== TASK TO CARRY OUT ==
Would you restate the entries below word for word, starting at the first line and ending with the one that has "Can the column"?

== SUPPLIED DATA ==
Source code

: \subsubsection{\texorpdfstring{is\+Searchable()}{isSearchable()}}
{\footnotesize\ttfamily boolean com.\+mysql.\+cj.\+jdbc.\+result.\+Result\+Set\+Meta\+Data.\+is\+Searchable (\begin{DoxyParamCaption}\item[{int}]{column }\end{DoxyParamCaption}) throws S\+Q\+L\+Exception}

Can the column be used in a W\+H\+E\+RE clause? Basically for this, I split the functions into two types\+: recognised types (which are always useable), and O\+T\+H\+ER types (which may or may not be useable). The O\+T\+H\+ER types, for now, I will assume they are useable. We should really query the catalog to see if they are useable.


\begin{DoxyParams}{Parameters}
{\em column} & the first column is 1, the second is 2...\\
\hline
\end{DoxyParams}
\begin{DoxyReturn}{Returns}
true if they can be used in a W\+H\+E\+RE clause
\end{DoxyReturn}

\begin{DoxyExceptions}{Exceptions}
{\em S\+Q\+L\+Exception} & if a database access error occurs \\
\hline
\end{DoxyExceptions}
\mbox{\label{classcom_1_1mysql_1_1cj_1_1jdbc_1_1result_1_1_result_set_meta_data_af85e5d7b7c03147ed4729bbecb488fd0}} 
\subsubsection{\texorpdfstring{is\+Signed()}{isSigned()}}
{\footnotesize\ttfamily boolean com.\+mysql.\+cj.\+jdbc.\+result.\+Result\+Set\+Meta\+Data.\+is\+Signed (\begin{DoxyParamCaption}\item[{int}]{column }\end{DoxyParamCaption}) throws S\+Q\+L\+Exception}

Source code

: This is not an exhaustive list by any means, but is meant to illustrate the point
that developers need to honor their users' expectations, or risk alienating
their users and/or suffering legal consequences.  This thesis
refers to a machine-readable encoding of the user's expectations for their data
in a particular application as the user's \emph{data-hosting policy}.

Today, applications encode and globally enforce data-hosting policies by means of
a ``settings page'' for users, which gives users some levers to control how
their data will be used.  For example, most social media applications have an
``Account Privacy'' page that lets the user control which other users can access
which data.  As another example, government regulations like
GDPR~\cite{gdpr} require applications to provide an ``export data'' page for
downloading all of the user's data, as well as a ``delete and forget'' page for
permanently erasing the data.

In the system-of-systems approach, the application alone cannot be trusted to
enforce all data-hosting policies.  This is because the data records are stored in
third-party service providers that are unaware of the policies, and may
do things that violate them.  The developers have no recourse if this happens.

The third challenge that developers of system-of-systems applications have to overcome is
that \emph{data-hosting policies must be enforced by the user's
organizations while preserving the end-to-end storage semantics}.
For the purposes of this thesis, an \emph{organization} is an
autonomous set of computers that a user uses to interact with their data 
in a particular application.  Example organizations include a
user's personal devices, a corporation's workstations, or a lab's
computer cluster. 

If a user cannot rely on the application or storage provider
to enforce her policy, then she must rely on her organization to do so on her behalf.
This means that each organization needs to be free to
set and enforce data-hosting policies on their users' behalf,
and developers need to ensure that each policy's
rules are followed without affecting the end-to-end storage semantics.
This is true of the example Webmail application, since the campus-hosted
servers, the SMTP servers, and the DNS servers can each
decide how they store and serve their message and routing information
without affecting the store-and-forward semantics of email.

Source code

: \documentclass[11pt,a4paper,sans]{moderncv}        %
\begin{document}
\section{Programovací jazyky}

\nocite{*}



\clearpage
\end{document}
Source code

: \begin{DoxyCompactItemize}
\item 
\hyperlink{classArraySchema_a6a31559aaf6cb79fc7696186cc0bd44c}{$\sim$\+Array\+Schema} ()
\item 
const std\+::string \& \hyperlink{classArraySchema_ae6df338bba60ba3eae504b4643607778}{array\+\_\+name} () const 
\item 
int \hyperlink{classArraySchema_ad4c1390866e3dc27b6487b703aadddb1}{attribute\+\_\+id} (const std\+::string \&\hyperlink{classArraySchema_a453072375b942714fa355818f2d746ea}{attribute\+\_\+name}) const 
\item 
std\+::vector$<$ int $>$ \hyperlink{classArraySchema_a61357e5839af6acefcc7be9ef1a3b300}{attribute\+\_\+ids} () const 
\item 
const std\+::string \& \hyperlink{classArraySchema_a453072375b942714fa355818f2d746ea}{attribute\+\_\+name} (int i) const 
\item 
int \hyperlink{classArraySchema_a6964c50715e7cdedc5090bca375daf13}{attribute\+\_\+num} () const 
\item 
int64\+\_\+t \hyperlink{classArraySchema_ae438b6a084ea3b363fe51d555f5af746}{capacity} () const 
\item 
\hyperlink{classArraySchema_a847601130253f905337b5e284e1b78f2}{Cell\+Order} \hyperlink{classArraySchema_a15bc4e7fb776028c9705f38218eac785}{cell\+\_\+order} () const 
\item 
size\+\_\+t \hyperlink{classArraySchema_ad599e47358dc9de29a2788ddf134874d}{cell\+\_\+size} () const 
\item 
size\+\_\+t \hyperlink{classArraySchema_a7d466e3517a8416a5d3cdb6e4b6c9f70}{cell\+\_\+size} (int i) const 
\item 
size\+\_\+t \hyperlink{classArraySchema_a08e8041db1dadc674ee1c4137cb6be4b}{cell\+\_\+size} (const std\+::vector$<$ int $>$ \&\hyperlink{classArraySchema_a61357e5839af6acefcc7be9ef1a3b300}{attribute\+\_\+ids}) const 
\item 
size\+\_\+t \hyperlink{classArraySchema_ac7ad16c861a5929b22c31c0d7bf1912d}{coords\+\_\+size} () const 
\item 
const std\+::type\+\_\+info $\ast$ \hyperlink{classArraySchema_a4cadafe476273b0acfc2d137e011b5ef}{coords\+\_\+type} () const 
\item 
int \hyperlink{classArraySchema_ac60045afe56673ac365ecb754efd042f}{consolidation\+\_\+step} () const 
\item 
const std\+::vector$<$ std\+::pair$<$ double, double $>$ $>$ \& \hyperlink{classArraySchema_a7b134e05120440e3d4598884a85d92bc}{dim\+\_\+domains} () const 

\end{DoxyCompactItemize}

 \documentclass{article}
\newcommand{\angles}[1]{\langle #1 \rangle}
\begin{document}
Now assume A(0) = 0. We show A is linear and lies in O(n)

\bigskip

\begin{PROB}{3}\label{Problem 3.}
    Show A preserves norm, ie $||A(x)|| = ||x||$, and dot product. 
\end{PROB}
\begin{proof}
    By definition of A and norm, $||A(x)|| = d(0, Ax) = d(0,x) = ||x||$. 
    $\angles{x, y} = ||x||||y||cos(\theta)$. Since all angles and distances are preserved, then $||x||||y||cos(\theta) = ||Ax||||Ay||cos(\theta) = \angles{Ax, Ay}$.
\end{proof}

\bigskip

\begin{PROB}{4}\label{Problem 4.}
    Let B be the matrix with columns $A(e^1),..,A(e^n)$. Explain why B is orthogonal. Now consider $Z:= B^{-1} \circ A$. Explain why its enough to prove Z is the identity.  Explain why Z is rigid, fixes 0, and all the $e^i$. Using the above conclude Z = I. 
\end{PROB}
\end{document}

== PROBLEM SOLUTION ==
Source code

: \subsubsection{\texorpdfstring{is\+Searchable()}{isSearchable()}}
{\footnotesize\ttfamily boolean com.\+mysql.\+cj.\+jdbc.\+result.\+Result\+Set\+Meta\+Data.\+is\+Searchable (\begin{DoxyParamCaption}\item[{int}]{column }\end{DoxyParamCaption}) throws S\+Q\+L\+Exception}

Can the column be used in a W\+H\+E\+RE clause? Basically for this, I split the functions into two types\+: recognised types (which are always useable), and O\+T\+H\+ER types (which may or may not be useable). The O\+T\+H\+ER types, for now, I will assume they are useable. We should really query the catalog to see if they are useable.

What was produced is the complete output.